Speaker Profile

M.D., Professor of Medicine and Radiology, Stanford University; Director, Phase I Clinical Research Program-Medical Oncology; Director, Translational Oncology Program At Stanford

Biography
Dr. Kummar is Professor of Medicine and Director of the Phase I Clinical Research and Translational Oncology Programs at Stanford University. Prior to joining Stanford in 2015, Dr. Kummar served as the Head of Early Clinical Trials Development in the Office of the Director, Division of Cancer Treatment and Diagnosis, National Cancer Institute, Bethesda, Maryland. Her research interests focus on developing novel therapies for cancer, conducting pharmacokinetic and pharmacodynamic driven first-in-human trials. The clinical studies integrate genomics, imaging, and laboratory correlates into early phase trials. She serves on multiple national and international scientific committees and has published >125 papers in peer review journals.

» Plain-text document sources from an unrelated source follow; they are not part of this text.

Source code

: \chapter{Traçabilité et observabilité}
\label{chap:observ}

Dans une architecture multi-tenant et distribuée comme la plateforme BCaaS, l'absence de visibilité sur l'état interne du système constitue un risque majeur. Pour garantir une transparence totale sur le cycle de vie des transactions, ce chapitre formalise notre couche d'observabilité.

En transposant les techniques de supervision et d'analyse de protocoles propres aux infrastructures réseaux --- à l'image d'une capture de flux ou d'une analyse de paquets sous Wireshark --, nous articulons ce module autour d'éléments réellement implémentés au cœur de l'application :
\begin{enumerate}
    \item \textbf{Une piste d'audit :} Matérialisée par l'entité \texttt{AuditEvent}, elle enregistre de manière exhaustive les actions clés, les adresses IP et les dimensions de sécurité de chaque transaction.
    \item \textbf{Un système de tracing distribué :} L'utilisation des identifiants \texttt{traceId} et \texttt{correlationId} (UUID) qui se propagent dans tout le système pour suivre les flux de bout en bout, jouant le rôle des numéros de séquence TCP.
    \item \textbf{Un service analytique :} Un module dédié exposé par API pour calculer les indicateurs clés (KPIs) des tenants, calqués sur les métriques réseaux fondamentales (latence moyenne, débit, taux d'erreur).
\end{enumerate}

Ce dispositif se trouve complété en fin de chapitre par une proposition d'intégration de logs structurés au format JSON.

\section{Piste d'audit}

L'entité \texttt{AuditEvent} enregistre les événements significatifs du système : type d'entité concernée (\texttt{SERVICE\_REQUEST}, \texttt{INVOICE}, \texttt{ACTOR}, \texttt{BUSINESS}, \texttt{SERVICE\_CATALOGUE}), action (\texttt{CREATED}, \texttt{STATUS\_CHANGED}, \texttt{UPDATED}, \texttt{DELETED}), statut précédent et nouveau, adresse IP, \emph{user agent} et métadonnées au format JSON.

 Session Abstract – PMWC Silicon Valley


The Molecular Tumor Board (MTB) was mostly established to facilitate the incorporation of molecular diagnostics into the consideration of appropriate therapies for patients with late stage cancer. Initially, much of the deliberation was focused on understanding the results of such testing, as reporting of results was limited in scope and frequently understandable only to cutting edge experts in the field. Improved, but still not perfect, reporting now exists, so discussion has shifted to prognostic and therapeutic considerations. That said, the collective experience with rare mutations and off label therapies is still such that collective wisdom is necessary. This brings up the issue of how MTBs collect, share, and preserve data within a specific MTB, and perhaps more importantly, how it might be shared amongst MTBs and beyond. While initial activity related to MTBs resided almost exclusively in large academic, and select community, medical centers, there is now significant effort in the commercial setting as well, with a number of intriguing efforts presently underway. Important and evolving issues, such as defining which patients are most likely to benefit from the efforts of a MTB, Virtual MTBs, and the generation of Real World Evidence, will be discussed.